Most of the work of preparing for agentic commerce is unglamorous and happens below the interface. Before an agent can shop well on a customer's behalf, the foundations have to be in place:

  • Clean, structured product data and feeds. Consistent attributes, accurate specifications, and well-formed feeds so an agent can reason about products rather than guess from marketing copy.
  • Agent-ready APIs. Endpoints for search, product detail, live pricing, stock, basket, and checkout that an agent can call reliably, with predictable shapes and sensible rate limits.
  • Identity and payments. A way to know who the agent is acting for and to take payment within limits the customer has set, without exposing credentials to the model.
  • Trust and safety. Guardrails on what an agent may do, confirmation steps for high-value actions, and clear logging so every agent-driven decision can be reviewed after the fact.

None of this is exotic, but it demands discipline. A catalogue that is good enough for a human who can tolerate a missing field is not automatically good enough for an agent that takes those values at face value.

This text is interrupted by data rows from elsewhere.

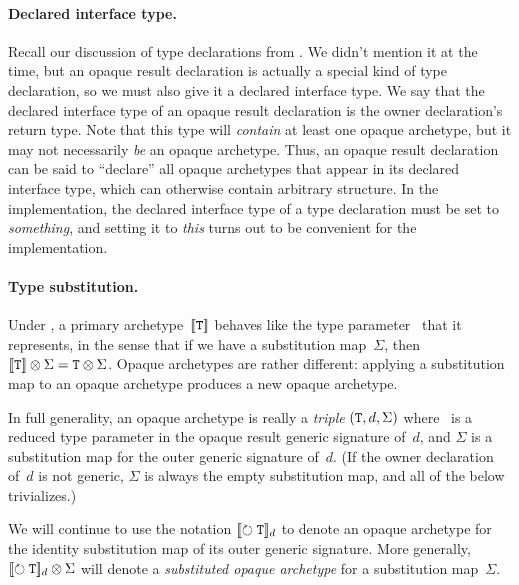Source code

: \documentclass[../generics]{subfiles}
\begin{document}
\paragraph{Declared interface type.}
Recall our discussion of type declarations from . We didn't mention it at the time, but an opaque result declaration is actually a special kind of type declaration, so we must also give it a declared interface type. We say that the declared interface type of an opaque result declaration is the owner declaration's return type. Note that this type will \emph{contain} at least one opaque archetype, but it may not necessarily \emph{be} an opaque archetype. Thus, an opaque result declaration can be said to ``declare'' all opaque archetypes that appear in its declared interface type, which can otherwise contain arbitrary structure. In the implementation, the declared interface type of a type declaration must be set to \emph{something}, and setting it to \emph{this} turns out to be convenient for the implementation.

\paragraph{Type substitution.}
Under , a primary archetype~$[\![\texttt{T}]\!]$ behaves like the type parameter \tT\ that it represents, in the sense that if we have a substitution map~$\Sigma$, then $[\![\texttt{T}]\!] \otimes \Sigma = \texttt{T} \otimes \Sigma$. Opaque archetypes are rather different: applying a substitution map to an opaque archetype produces a new opaque archetype.

In full generality, an opaque archetype is really a \emph{triple} $(\texttt{T}, d, \Sigma)$ where \tT\ is a reduced type parameter in the opaque result generic signature of~$d$, and $\Sigma$ is a substitution map for the outer generic signature of~$d$. (If the owner declaration of~$d$ is not generic, $\Sigma$ is always the empty substitution map, and all of the below trivializes.)

\begin{definition}
We will continue to use the notation $[\![\circlearrowright \texttt{\texttt{T}}]\!]_d$ to denote an opaque archetype for the identity substitution map of its outer generic signature. More generally, $[\![\circlearrowright \texttt{\texttt{T}}]\!]_d \otimes\Sigma$ will denote a \emph{substituted opaque archetype} for a substitution map~$\Sigma$.
\end{definition}
\end{document}
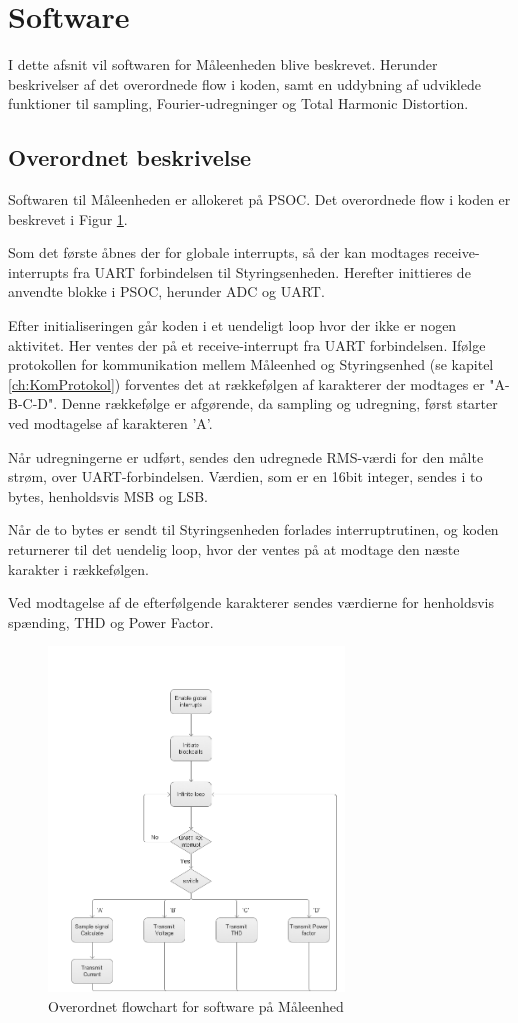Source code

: 
\section{Software}

I dette afsnit vil softwaren for Måleenheden blive beskrevet. Herunder beskrivelser af det overordnede flow i koden, samt en uddybning af udviklede funktioner til sampling, Fourier-udregninger og Total Harmonic Distortion. 

\subsection{Overordnet beskrivelse}

Softwaren til Måleenheden er allokeret på PSOC. Det overordnede flow i koden er beskrevet i Figur \ref{fig:MEflowchart}. 

Som det første åbnes der for globale interrupts, så der kan modtages receive-interrupts fra UART forbindelsen til Styringsenheden. Herefter inittieres de anvendte blokke i PSOC, herunder ADC og UART. 

Efter initialiseringen går koden i et uendeligt loop hvor der ikke er nogen aktivitet.  Her ventes der på et receive-interrupt fra UART forbindelsen. Ifølge protokollen for kommunikation mellem Måleenhed og Styringsenhed (se kapitel \ref{ch:KomProtokol}) forventes det at rækkefølgen af karakterer der modtages er "A-B-C-D". Denne rækkefølge er afgørende, da sampling og udregning, først starter ved modtagelse af karakteren 'A'. 

Når udregningerne er udført, sendes den udregnede RMS-værdi for den målte strøm, over UART-forbindelsen. Værdien, som er en 16bit integer, sendes i to bytes, henholdsvis MSB og LSB. 

Når de to bytes er sendt til Styringsenheden forlades interruptrutinen, og koden returnerer til det uendelig loop, hvor der ventes på at modtage den næste karakter i rækkefølgen. 

Ved modtagelse af de efterfølgende karakterer sendes værdierne for henholdsvis spænding, THD og Power Factor. 


\begin{figure}[H] %
	\centering
	\includegraphics[width=0.7\textwidth]{Figure/MEflowchart.png}
	\caption{Overordnet flowchart for software på Måleenhed}
	\label{fig:MEflowchart}
\end{figure}

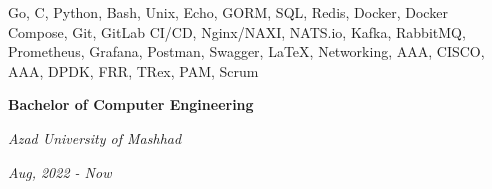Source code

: \documentclass{engineercv}
\begin{document}
\begin{multicols}{2}
  \begin{minipage}{0.45\textwidth}
    Go, C, Python, Bash, Unix, Echo, GORM, SQL, Redis, Docker, Docker Compose, Git, GitLab CI/CD,
    Nginx/NAXI, NATS.io, Kafka, RabbitMQ, Prometheus, Grafana, Postman, Swagger, \LaTeX, Networking,
    AAA, CISCO, AAA, DPDK, FRR, TRex, PAM, Scrum
  \end{minipage}
  \columnbreak
  \begin{minipage}{0.45\textwidth}
    \textbf{Bachelor of Computer Engineering}

    \textit{Azad University of Mashhad}

    \textit{Aug, 2022 - Now}
  \end{minipage}
\end{multicols}
\end{document}
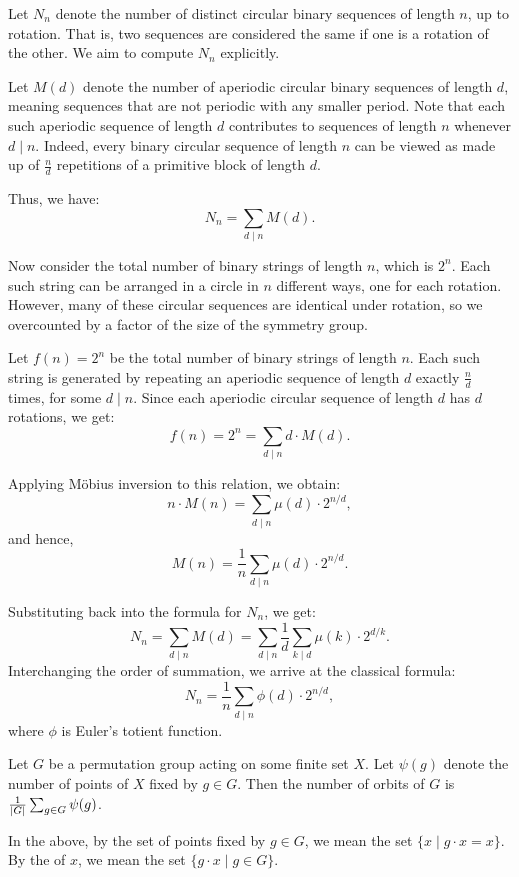 \begin{example}
Let $N_n$ denote the number of distinct circular binary sequences of length $n$, up to rotation. That is, two sequences are considered the same if one is a rotation of the other. We aim to compute $N_n$ explicitly.

Let $M(d)$ denote the number of aperiodic circular binary sequences of length $d$, meaning sequences that are not periodic with any smaller period. Note that each such aperiodic sequence of length $d$ contributes to sequences of length $n$ whenever $d \mid n$. Indeed, every binary circular sequence of length $n$ can be viewed as made up of $\frac{n}{d}$ repetitions of a primitive block of length $d$.

Thus, we have:
\[
N_n = \sum_{d \mid n} M(d).
\]

Now consider the total number of binary strings of length $n$, which is $2^n$. Each such string can be arranged in a circle in $n$ different ways, one for each rotation. However, many of these circular sequences are identical under rotation, so we overcounted by a factor of the size of the symmetry group.

Let $f(n) = 2^n$ be the total number of binary strings of length $n$. Each such string is generated by repeating an aperiodic sequence of length $d$ exactly $\frac{n}{d}$ times, for some $d \mid n$. Since each aperiodic circular sequence of length $d$ has $d$ rotations, we get:
\[
f(n) = 2^n = \sum_{d \mid n} d \cdot M(d).
\]

Applying M\"obius inversion to this relation, we obtain:
\[
n \cdot M(n) = \sum_{d \mid n} \mu(d) \cdot 2^{n/d},
\]
and hence,
\[
M(n) = \frac{1}{n} \sum_{d \mid n} \mu(d) \cdot 2^{n/d}.
\]

Substituting back into the formula for $N_n$, we get:
\[
N_n = \sum_{d \mid n} M(d) = \sum_{d \mid n} \frac{1}{d} \sum_{k \mid d} \mu(k) \cdot 2^{d/k}.
\]
Interchanging the order of summation, we arrive at the classical formula:
\[
N_n = \frac{1}{n} \sum_{d \mid n} \phi(d) \cdot 2^{n/d},
\]
where $\phi$ is Euler's totient function.
\end{example}


\begin{lemma}
    Let $G$ be a permutation group acting on some finite set $X$. Let $\psi(g)$ denote the number of points of $X$ fixed by $g \in G$. Then the number of orbits of $G$ is $\frac{1}{\left| G \right|} \sum_{g \in G} \psi(g)$.
\end{lemma}
In the above, by the set of points fixed by $g \in G$, we mean the set $\{x \mid g \cdot x = x\}$. By the  of $x$, we mean the set $\{g \cdot x \mid g \in G\}$.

Being found by agents, not just search engines

There is also a discovery question. For years, retailers optimised pages so search engines would rank them. As more shopping starts inside AI assistants, the goal shifts from ranking in a results list to being surfaced in an answer. If a customer asks an assistant for the best mid-range dishwasher, you want your products to be the ones the agent can confidently describe and recommend.

Practically, the same structured data that powers transactions also powers discovery. Machine-readable specifications, honest descriptions and stable identifiers make a catalogue easy for an agent to interpret and cite. Answer optimisation is less about keywords and more about being legible to a model: the easier your products are to understand, the more likely they are to appear in an AI shopping experience.

How Inteeka helps retailers get ready

Inteeka is a UK-based product engineering studio that builds AI-native software, and this is the kind of work we do. We help retailers turn the AI conversation into production-grade systems across four stages. We structure product data so it is consistent and machine-readable. We build agent-ready commerce APIs for search, pricing, stock, basket and checkout. We build the shopping agent itself on the same modern stack as Vercel Ship, Next.js and Vercel with the AI SDK and frontier models such as Anthropic's Claude. And we measure conversion, because an agent that recommends well but does not sell is not finished.

The same foundations pay off well beyond the storefront. Vercel's own session at Ship framed business apps and agents as a way to absorb routine load, citing the potential to handle up to 90% of support tickets with agents. The structured data and clean APIs that make an agent a good salesperson also make it a good support and operations assistant.

Where this leaves retailers

Shopping agents will not replace storefronts overnight, but they are already changing where a sale begins and how it completes. The retailers who do well will be the ones whose data, APIs and trust controls are ready before customers expect to shop by conversation. The groundwork is concrete: structure the catalogue, make it actionable, keep it safe and measure what works. Get those right and your products will be found, understood and bought, whether the customer arrives through a page or a prompt.